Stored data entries
>>>

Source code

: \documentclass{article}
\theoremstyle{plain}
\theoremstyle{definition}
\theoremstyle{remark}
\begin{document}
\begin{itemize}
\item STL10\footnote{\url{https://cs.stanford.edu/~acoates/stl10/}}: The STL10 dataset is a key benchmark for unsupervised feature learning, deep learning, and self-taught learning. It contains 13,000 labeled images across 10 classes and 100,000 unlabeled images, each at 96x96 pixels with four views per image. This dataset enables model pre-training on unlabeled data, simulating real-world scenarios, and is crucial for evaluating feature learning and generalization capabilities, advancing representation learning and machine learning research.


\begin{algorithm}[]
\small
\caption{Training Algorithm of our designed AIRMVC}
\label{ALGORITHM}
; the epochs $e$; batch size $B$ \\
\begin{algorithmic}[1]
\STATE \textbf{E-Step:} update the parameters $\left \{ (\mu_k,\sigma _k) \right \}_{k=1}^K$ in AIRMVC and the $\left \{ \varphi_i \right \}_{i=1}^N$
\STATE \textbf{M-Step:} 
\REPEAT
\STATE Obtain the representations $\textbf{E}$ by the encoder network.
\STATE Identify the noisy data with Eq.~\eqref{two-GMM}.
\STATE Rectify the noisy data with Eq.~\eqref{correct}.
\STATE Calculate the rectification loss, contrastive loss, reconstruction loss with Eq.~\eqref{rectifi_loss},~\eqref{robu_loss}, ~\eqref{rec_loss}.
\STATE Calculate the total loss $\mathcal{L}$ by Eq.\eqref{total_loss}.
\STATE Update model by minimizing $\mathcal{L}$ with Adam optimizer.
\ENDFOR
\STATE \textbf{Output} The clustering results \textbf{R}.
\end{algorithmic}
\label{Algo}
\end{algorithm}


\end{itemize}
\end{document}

<<<

### EXERCISE PROMPT
From the first line to the last, copy the data exactly.

### RESPONSE TO THE EXERCISE
Source code

: \documentclass{article}
\theoremstyle{plain}
\theoremstyle{definition}
\theoremstyle{remark}
\begin{document}
\begin{itemize}
\item STL10\footnote{\url{https://cs.stanford.edu/~acoates/stl10/}}: The STL10 dataset is a key benchmark for unsupervised feature learning, deep learning, and self-taught learning. It contains 13,000 labeled images across 10 classes and 100,000 unlabeled images, each at 96x96 pixels with four views per image. This dataset enables model pre-training on unlabeled data, simulating real-world scenarios, and is crucial for evaluating feature learning and generalization capabilities, advancing representation learning and machine learning research.


\begin{algorithm}[]
\small
\caption{Training Algorithm of our designed AIRMVC}
\label{ALGORITHM}
; the epochs $e$; batch size $B$ \\
\begin{algorithmic}[1]
\STATE \textbf{E-Step:} update the parameters $\left \{ (\mu_k,\sigma _k) \right \}_{k=1}^K$ in AIRMVC and the $\left \{ \varphi_i \right \}_{i=1}^N$
\STATE \textbf{M-Step:} 
\REPEAT
\STATE Obtain the representations $\textbf{E}$ by the encoder network.
\STATE Identify the noisy data with Eq.~\eqref{two-GMM}.
\STATE Rectify the noisy data with Eq.~\eqref{correct}.
\STATE Calculate the rectification loss, contrastive loss, reconstruction loss with Eq.~\eqref{rectifi_loss},~\eqref{robu_loss}, ~\eqref{rec_loss}.
\STATE Calculate the total loss $\mathcal{L}$ by Eq.\eqref{total_loss}.
\STATE Update model by minimizing $\mathcal{L}$ with Adam optimizer.
\ENDFOR
\STATE \textbf{Output} The clustering results \textbf{R}.
\end{algorithmic}
\label{Algo}
\end{algorithm}


\end{itemize}
\end{document}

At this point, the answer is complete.